**Provided records**

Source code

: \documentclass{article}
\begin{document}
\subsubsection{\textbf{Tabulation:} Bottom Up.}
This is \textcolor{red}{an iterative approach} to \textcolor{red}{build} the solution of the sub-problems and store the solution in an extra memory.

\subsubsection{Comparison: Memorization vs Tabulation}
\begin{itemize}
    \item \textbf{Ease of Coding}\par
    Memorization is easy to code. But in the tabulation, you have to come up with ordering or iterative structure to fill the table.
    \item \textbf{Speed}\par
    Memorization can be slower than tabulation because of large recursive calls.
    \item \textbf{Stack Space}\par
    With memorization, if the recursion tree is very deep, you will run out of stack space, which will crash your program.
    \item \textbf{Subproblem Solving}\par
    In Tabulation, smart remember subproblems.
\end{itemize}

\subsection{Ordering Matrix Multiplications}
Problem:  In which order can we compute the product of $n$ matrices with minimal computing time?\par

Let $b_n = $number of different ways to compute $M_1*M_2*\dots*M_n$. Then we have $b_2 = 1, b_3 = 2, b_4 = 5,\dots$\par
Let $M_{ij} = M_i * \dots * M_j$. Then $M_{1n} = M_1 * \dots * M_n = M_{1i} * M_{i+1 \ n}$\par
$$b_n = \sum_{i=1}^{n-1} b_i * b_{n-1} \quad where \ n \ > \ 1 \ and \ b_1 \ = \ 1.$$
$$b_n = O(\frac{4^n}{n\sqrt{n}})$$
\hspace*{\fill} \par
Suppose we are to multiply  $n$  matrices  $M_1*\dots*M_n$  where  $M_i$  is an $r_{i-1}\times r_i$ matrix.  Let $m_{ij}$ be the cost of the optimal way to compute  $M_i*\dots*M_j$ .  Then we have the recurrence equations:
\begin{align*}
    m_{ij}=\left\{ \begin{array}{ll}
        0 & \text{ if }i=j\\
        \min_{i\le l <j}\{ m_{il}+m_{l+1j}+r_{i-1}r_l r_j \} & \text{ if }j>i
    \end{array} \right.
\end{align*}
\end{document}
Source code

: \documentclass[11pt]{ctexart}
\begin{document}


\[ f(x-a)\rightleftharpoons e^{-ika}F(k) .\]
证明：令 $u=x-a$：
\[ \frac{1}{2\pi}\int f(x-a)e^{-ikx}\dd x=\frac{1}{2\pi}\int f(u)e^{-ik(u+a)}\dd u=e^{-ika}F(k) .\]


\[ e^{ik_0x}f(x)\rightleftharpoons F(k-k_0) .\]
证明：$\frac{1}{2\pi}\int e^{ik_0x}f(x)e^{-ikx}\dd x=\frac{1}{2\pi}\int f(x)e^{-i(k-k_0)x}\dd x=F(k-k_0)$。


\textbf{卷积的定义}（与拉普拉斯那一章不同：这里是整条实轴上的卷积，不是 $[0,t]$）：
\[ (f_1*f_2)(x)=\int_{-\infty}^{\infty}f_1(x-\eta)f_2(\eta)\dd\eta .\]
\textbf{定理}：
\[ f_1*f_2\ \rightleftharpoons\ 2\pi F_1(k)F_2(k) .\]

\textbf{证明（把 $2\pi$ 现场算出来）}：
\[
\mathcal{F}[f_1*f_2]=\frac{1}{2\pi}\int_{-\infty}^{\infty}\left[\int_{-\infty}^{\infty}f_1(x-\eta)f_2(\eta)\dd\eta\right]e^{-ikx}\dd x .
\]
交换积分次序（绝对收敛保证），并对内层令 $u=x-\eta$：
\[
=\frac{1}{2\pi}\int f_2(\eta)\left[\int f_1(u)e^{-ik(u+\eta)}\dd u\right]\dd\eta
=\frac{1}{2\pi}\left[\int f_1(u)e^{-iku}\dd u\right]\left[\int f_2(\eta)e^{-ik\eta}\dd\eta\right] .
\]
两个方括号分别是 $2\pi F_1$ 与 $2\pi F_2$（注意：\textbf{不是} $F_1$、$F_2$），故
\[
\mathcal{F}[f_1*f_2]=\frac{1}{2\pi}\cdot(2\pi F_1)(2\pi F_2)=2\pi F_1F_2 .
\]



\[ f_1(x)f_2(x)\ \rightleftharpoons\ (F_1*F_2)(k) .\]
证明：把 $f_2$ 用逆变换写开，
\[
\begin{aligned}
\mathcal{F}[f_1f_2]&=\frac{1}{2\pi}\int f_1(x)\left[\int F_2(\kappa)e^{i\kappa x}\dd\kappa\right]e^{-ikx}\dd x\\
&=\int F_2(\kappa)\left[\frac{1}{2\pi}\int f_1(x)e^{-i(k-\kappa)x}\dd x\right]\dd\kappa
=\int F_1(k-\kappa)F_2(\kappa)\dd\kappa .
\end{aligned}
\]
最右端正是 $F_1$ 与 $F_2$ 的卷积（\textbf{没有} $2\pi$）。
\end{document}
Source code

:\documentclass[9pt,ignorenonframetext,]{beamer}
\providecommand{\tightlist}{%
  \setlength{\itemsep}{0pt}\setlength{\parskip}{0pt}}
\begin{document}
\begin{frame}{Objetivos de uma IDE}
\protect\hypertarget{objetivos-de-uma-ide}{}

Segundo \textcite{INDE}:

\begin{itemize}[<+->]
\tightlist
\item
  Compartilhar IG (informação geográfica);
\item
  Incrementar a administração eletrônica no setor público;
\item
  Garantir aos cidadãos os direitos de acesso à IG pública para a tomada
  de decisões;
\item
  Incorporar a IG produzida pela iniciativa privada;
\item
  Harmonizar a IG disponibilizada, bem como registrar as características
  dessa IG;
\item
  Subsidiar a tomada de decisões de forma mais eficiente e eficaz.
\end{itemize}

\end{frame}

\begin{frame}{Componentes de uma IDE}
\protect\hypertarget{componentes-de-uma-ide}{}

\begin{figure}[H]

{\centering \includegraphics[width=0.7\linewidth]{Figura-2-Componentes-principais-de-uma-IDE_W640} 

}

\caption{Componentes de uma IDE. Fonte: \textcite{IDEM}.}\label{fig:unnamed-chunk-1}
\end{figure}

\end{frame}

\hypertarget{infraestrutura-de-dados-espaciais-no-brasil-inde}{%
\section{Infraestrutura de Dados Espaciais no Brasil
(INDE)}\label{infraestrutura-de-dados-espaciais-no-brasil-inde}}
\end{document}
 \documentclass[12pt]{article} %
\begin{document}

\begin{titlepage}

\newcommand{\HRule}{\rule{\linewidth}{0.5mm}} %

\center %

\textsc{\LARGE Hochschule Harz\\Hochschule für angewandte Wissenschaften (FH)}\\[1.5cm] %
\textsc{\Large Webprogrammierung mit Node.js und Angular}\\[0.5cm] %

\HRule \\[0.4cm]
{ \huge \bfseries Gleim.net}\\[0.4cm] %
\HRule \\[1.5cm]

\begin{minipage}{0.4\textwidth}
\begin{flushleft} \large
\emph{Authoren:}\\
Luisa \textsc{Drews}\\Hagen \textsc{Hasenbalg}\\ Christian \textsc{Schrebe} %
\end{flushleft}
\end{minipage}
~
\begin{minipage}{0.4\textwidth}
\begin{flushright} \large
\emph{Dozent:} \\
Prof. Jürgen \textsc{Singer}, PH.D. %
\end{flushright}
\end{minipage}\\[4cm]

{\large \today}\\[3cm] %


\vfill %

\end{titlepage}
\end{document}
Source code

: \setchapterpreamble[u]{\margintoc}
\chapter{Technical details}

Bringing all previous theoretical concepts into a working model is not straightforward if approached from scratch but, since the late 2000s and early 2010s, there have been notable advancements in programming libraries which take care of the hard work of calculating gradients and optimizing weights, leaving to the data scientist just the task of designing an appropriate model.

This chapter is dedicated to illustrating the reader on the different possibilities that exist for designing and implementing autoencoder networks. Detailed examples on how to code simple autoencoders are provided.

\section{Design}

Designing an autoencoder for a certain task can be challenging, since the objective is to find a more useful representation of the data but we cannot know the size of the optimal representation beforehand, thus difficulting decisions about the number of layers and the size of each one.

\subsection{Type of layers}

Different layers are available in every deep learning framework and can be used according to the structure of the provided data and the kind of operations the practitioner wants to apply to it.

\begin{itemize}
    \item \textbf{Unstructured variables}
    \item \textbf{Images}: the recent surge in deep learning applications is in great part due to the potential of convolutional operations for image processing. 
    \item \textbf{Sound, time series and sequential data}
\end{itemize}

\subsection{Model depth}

**Task to complete**
Copy all lines in the listing above where the string "kappa" appears.

**Output for this exercise**
\mathcal{F}[f_1f_2]&=\frac{1}{2\pi}\int f_1(x)\left[\int F_2(\kappa)e^{i\kappa x}\dd\kappa\right]e^{-ikx}\dd x\\
&=\int F_2(\kappa)\left[\frac{1}{2\pi}\int f_1(x)e^{-i(k-\kappa)x}\dd x\right]\dd\kappa
=\int F_1(k-\kappa)F_2(\kappa)\dd\kappa .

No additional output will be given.